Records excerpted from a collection
──────────

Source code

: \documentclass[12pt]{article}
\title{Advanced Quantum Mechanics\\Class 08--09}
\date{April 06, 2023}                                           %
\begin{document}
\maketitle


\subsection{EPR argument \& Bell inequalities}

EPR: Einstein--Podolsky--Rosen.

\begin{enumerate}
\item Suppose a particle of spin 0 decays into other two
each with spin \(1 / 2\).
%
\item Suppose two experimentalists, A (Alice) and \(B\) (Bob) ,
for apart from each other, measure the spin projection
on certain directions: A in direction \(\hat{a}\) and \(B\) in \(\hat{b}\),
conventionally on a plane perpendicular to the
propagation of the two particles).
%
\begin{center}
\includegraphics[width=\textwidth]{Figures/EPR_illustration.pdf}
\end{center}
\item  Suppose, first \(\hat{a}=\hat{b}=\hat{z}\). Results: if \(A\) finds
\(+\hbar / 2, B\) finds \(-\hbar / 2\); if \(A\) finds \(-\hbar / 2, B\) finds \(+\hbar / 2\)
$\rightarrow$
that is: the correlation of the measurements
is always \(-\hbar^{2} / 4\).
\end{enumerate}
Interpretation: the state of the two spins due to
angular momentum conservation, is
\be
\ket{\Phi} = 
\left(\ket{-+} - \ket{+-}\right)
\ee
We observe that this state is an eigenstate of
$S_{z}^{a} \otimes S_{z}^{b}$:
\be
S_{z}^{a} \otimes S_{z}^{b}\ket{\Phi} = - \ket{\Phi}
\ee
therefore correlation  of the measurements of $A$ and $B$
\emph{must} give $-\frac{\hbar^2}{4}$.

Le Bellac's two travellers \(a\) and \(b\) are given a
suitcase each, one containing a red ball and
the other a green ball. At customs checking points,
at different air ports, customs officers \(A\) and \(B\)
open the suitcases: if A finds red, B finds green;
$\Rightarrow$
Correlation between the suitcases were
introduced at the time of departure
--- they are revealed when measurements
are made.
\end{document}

──────────

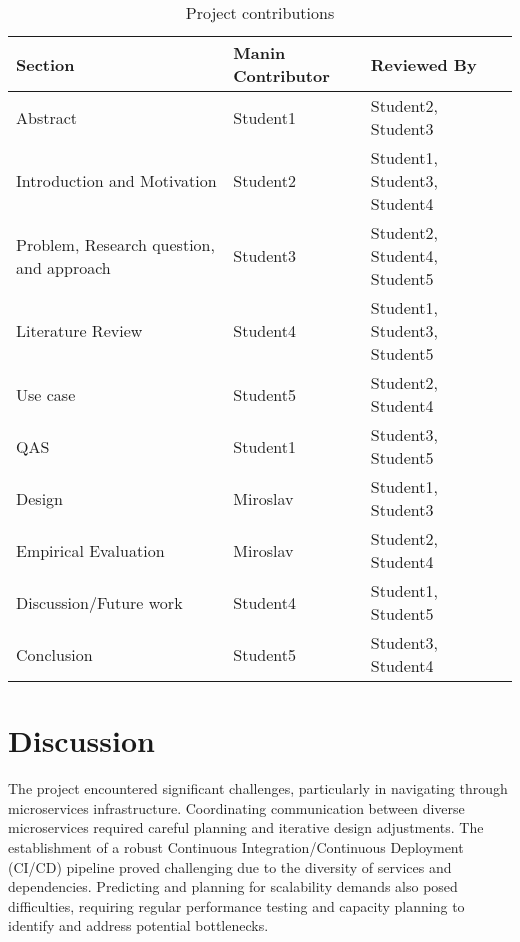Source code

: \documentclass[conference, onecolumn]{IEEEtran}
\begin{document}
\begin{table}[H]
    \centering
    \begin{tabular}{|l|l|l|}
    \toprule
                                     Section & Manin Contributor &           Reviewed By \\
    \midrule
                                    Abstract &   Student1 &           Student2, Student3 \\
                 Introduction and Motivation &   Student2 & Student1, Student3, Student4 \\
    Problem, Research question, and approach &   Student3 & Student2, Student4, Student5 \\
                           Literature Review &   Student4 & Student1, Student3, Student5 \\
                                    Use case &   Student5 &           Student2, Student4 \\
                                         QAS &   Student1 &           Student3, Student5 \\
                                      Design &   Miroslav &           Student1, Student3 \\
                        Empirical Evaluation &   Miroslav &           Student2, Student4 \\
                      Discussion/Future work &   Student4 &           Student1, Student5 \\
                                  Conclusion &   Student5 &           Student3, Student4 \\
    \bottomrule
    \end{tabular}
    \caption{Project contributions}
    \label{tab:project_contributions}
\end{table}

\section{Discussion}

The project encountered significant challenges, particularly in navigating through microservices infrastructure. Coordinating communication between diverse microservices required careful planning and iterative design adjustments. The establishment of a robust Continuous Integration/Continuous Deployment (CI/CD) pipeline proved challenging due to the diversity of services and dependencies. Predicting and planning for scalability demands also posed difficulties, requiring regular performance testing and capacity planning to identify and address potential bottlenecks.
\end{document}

──────────

_WHAT THE TASK REQUIRES_. This task calls for the number of lines in the entries that contain the string "begin", with no accompanying text.

_ANSWER BOX_. 6